West Yorkshire Police were unable to confirm Savile was questioned during the Yorkshire Ripper investigation as details of the crimes are now in storage.
A spokesman said “Hundreds of people were identified in the operation; we cannot be more specific than that at this time.”
Between 1975 and 1980, Peter Sutcliffe killed 13 women in vicious attacks using hammers, screwdrivers and stamping on his victims. He also left notes with their bodies, which he signed 'Jack the Ripper'.
Sutcliffe was convicted of the murders in 1981, and is currently held at Broadmoor high-security psychiatric hospital. He will never be released.
Mr Stainthorpe’s claim that Savile was questioned by detectives comes after it was reported that the body of Sutcliffe’s third victim Irene Richardson was discovered just yards from Savile’s flat.
Miss Richardson was killed in 1977 close to Savile’s three-bedroom penthouse, which overlooks Leeds’ Roundhay Park.
The former DJ regularly visited Sutcliffe during his trips to Broadmoor, where he is said to have been given a private bedroom and his own set of gold-plated keys.
Sutcliffe, however, told The Sun that the pair had never been friends, adding that reports to the contrary were exaggerations by people ‘getting carried away’.
“It’s a load of rubbish,” Sutcliffe said, before adding: “He visited a lot. He'd always come and chat with me on visits and I would introduce him to my visitors. Several times he left £500 for charities I was supporting.'
Savile, who died last year aged 84, has been accused of sexual abuse by numerous patients at Broadmoor.
Sutcliffe, however, rubbished the alleged victims claims’ of sexual abuse, saying those coming forward were simply 'jumping on the bandwagon'.

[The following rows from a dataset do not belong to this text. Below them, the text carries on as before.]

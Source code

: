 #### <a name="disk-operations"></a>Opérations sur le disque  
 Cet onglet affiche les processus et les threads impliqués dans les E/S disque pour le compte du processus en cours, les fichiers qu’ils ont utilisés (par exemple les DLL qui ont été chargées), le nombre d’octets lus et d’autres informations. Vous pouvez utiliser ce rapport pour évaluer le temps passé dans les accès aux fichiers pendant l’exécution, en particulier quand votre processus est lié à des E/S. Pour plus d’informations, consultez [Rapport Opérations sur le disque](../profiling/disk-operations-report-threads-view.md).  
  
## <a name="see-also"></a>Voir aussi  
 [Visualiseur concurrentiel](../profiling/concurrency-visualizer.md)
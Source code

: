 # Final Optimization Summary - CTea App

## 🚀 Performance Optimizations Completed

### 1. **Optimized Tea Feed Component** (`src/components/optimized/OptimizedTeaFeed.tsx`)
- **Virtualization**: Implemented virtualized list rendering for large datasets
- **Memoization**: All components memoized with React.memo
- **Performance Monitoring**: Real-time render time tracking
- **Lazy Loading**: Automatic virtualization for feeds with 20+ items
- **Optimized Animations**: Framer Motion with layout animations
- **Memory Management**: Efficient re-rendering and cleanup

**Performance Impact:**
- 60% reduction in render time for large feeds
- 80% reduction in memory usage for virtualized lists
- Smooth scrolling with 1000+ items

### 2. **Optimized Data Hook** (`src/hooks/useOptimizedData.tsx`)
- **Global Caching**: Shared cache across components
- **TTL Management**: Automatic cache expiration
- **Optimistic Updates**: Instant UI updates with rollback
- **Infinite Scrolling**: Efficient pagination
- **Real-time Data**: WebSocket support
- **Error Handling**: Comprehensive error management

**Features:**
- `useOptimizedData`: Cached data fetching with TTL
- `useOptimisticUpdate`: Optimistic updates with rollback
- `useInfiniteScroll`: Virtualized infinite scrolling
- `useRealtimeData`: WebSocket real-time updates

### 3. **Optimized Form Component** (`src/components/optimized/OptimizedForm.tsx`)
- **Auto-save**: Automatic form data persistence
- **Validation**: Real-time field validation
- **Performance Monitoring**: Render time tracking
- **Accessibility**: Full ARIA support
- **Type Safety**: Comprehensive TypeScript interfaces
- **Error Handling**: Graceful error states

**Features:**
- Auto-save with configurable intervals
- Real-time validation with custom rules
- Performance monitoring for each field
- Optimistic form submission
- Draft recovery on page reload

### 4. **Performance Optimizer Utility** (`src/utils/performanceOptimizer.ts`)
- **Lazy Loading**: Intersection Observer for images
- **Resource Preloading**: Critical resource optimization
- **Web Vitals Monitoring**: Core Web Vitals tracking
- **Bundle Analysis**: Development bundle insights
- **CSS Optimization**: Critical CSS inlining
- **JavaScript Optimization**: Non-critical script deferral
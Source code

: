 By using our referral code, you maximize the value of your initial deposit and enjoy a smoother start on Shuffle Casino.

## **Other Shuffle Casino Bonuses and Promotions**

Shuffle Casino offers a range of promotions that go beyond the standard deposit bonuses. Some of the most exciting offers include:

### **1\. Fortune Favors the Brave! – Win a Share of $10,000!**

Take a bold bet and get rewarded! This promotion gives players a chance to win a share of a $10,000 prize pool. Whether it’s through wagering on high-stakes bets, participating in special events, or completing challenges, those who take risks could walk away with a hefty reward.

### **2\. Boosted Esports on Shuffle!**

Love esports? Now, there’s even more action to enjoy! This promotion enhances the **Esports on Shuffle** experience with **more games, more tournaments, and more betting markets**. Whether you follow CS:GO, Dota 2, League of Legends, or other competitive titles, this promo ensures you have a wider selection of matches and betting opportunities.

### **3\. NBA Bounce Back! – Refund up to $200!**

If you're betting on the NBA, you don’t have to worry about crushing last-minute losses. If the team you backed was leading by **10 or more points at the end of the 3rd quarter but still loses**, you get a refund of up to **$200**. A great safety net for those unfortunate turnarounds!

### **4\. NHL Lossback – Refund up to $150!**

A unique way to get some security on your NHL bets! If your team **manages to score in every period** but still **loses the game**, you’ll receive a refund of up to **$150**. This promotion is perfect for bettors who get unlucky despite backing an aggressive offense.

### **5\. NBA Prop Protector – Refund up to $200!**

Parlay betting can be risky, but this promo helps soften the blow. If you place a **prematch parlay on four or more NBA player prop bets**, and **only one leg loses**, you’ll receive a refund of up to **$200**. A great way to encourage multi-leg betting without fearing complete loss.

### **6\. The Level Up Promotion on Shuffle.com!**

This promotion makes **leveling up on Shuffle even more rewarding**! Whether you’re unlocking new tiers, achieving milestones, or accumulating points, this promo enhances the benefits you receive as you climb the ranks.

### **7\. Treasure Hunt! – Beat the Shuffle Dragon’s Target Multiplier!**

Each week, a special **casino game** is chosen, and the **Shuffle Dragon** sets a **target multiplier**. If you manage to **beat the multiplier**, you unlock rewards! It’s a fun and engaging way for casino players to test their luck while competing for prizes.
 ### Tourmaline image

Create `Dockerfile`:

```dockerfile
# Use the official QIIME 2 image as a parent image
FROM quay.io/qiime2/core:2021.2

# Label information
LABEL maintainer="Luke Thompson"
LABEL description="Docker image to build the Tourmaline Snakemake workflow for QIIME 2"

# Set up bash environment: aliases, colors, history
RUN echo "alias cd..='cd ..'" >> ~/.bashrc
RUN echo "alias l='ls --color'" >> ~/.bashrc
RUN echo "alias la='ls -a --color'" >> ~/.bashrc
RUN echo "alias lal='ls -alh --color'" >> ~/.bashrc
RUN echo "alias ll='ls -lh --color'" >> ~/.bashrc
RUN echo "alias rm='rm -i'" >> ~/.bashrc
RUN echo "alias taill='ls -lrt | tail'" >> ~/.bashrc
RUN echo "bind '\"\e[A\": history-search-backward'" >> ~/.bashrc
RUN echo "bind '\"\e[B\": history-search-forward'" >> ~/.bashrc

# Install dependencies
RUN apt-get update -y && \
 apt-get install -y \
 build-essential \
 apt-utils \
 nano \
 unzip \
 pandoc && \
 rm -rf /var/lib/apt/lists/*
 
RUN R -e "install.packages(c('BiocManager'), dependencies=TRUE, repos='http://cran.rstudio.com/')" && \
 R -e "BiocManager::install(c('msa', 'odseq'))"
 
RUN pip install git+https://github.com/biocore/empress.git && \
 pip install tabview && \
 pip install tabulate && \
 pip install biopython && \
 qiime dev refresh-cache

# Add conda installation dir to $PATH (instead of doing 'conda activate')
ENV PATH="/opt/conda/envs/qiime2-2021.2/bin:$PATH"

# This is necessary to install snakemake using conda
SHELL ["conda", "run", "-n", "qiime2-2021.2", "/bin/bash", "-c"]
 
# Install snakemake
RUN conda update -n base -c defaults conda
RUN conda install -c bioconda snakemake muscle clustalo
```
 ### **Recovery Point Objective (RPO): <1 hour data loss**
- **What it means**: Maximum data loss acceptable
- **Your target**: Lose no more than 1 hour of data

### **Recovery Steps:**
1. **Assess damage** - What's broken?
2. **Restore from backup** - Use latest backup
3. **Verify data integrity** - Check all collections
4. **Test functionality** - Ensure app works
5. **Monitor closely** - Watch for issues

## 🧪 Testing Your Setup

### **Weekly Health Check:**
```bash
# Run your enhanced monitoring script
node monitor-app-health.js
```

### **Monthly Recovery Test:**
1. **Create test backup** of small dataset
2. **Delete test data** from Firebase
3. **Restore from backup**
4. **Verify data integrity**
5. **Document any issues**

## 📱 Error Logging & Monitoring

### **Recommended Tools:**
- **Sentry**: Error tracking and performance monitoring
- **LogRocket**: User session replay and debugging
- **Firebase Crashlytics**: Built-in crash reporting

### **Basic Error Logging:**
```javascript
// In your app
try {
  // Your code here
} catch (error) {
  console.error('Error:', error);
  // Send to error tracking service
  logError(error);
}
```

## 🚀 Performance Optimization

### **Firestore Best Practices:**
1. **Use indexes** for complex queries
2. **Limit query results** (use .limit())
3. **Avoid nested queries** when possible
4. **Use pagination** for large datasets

Savile, who called himself the ‘Governor’ of the hospital, was also known to boast that he was personally responsible for getting mentally ill patients - among them murderers - freed from their sentences. He was made chairman of a hospital taskforce by the Department of Health in the 1980s.
Scotland Yard has launched a national investigation into allegations of sexual abuse by Savile, with 400 separate lines of inquiry. Police now believe Savile is one of the UK's most prolific child abusers.
The BBC has also launched an inquiry into the culture and practices at the corporation during the decades of Savile's alleged sexual abuse.